Date of Award
Master of Physical Therapy (MPT)
This study investigated the effect of various shoulder and elbow positions on grip strength in 42 subjects. Both dominant and non-dominant upper extremities were tested using the Jamar dynamometer. The subjects were tested in the following positions while standing: 1) 90 degrees shoulder flexion and 90 degrees elbow flexion, 2) 90 degrees shoulder flexion and full elbow extension, 3) 90 degrees shoulder abduction and 90 degrees elbow flexion, and 4) 90 degrees shoulder abduction and full elbow extension.

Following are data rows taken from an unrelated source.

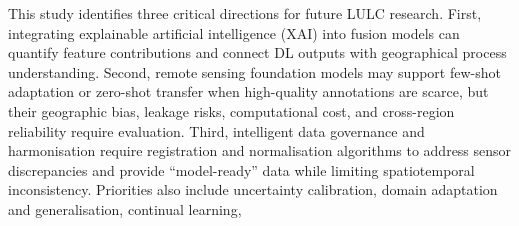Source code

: \documentclass[]{interact}
\theoremstyle{plain}%
\theoremstyle{definition}
\theoremstyle{remark}
\DeclareRobustCommand{\DIFadd}[1]{{\protect\color{DIFaddcolor}\uwave{#1}}}
\DeclareRobustCommand{\DIFdel}[1]{{\protect\color{DIFdelcolor}\sout{#1}}}
\def\DIFadd#1{#1}%
\def\DIFdel#1{}%
\begin{document}
\DIFadd{This} study identifies three critical directions for future LULC research. First, \DIFdel{the} \DIFdel{integration} \DIFdel{of} \DIFdel{Explainable} \DIFdel{Artificial} \DIFdel{Intelligence} \DIFadd{integrating} \DIFadd{explainable} \DIFadd{artificial} \DIFadd{intelligence} (XAI) \DIFdel{is} \DIFdel{paramount}\DIFdel{.} \DIFdel{Future} \DIFdel{frameworks} \DIFdel{must} \DIFdel{move} \DIFdel{beyond} \DIFdel{black} \DIFdel{box} \DIFdel{predictions}\DIFdel{.} \DIFdel{Incorporating} \DIFdel{XAI} into \DIFdel{multi-source} fusion models \DIFdel{will} \DIFdel{allow} \DIFdel{researchers} \DIFdel{to} \DIFadd{can} quantify \DIFdel{the} \DIFdel{specific} \DIFadd{feature} contributions \DIFdel{of} \DIFdel{various} \DIFdel{features}\DIFdel{,} \DIFdel{thereby} \DIFdel{bridging} \DIFdel{the} \DIFdel{current} \DIFdel{gap} \DIFdel{between} \DIFdel{deep} \DIFdel{learning} \DIFadd{and} \DIFadd{connect} \DIFadd{DL} outputs \DIFdel{and} \DIFdel{traditional} \DIFadd{with} geographical process understanding. Second, \DIFdel{there} \DIFdel{is} \DIFdel{an} \DIFdel{urgent} \DIFdel{need} \DIFdel{for} \DIFdel{General} \DIFdel{Remote} \DIFdel{Sensing} \DIFdel{Foundation} \DIFdel{Models}\DIFdel{.} \DIFdel{To} \DIFdel{address} \DIFdel{the} \DIFdel{persistent} \DIFdel{scarcity} \DIFdel{of} \DIFdel{high-quality} \DIFdel{ground} \DIFdel{truth} \DIFdel{annotations}\DIFdel{,} \DIFdel{developing} \DIFdel{large-scale} \DIFadd{remote} \DIFadd{sensing} foundation models \DIFdel{that} \DIFdel{can} \DIFdel{be} \DIFdel{effectively} \DIFdel{fine-tuned} \DIFdel{via} \DIFadd{may} \DIFadd{support} few-shot \DIFadd{adaptation} or zero-shot \DIFdel{learning} \DIFdel{will} \DIFdel{be} \DIFdel{essential} \DIFdel{for} \DIFdel{achieving} \DIFdel{robust} \DIFdel{global} \DIFdel{scale} \DIFdel{monitoring} \DIFadd{transfer} \DIFadd{when} \DIFadd{high-quality} \DIFadd{annotations} \DIFadd{are} \DIFadd{scarce}\DIFadd{,} \DIFadd{but} \DIFadd{their} \DIFadd{geographic} \DIFadd{bias}\DIFadd{,} \DIFadd{leakage} \DIFadd{risks}\DIFadd{,} \DIFadd{computational} \DIFadd{cost}\DIFadd{,} \DIFadd{and} \DIFadd{cross-region} \DIFadd{reliability} \DIFadd{require} \DIFadd{evaluation}. Third, \DIFdel{advancing} \DIFdel{Intelligent} \DIFdel{Data} \DIFdel{Governance} \DIFadd{intelligent} \DIFadd{data} \DIFadd{governance} and \DIFdel{Harmonization} \DIFdel{remains} \DIFdel{a} \DIFdel{core} \DIFdel{technical} \DIFdel{requirement}\DIFdel{.} \DIFdel{Advanced} \DIFadd{harmonisation} \DIFadd{require} registration and \DIFdel{normalization} \DIFadd{normalisation} algorithms \DIFdel{are} \DIFdel{needed} to \DIFdel{resolve} \DIFdel{the} \DIFdel{physical} \DIFadd{address} \DIFadd{sensor} discrepancies \DIFdel{between} \DIFdel{heterogeneous} \DIFdel{sensors}\DIFdel{.} \DIFdel{This} \DIFdel{ensures} \DIFdel{that} \DIFdel{multi-source} \DIFdel{fusion} \DIFdel{occurs} \DIFdel{on} \DIFadd{and} \DIFadd{provide} ``model-ready'' data \DIFdel{that} \DIFdel{preserves} \DIFdel{critical} \DIFdel{fine-grained} \DIFdel{textures} while \DIFdel{eliminating} \DIFadd{limiting} spatiotemporal \DIFdel{noise} \DIFadd{inconsistency}\DIFadd{.} \DIFadd{Priorities} \DIFadd{also} \DIFadd{include} \DIFadd{uncertainty} \DIFadd{calibration}\DIFadd{,} \DIFadd{domain} \DIFadd{adaptation} \DIFadd{and} \DIFadd{generalisation}\DIFadd{,} \DIFadd{continual} \DIFadd{learning}\DIFadd{,} 
\end{document}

A repeated-measures ANOVA showed that shoulder and elbow position does significantly (p<.05) affect grip strength. A significant difference between genders was found for each position and hand dominance was significant (p<.05) for position 2. Both males and females were strongest with their shoulder in 90 degrees of flexion. The findings suggest that 90 degrees of shoulder flexion may be more of a position of function than 90 degrees of abduction. When measuring grip strength, position of testing and gender are two important variables to consider when trying to help patients attain their highest grip strength score.
Wentz, Melanie, "The effect of various shoulder and elbow positions on grip strength" (1998). Physical Therapy Scholarly Projects. 472.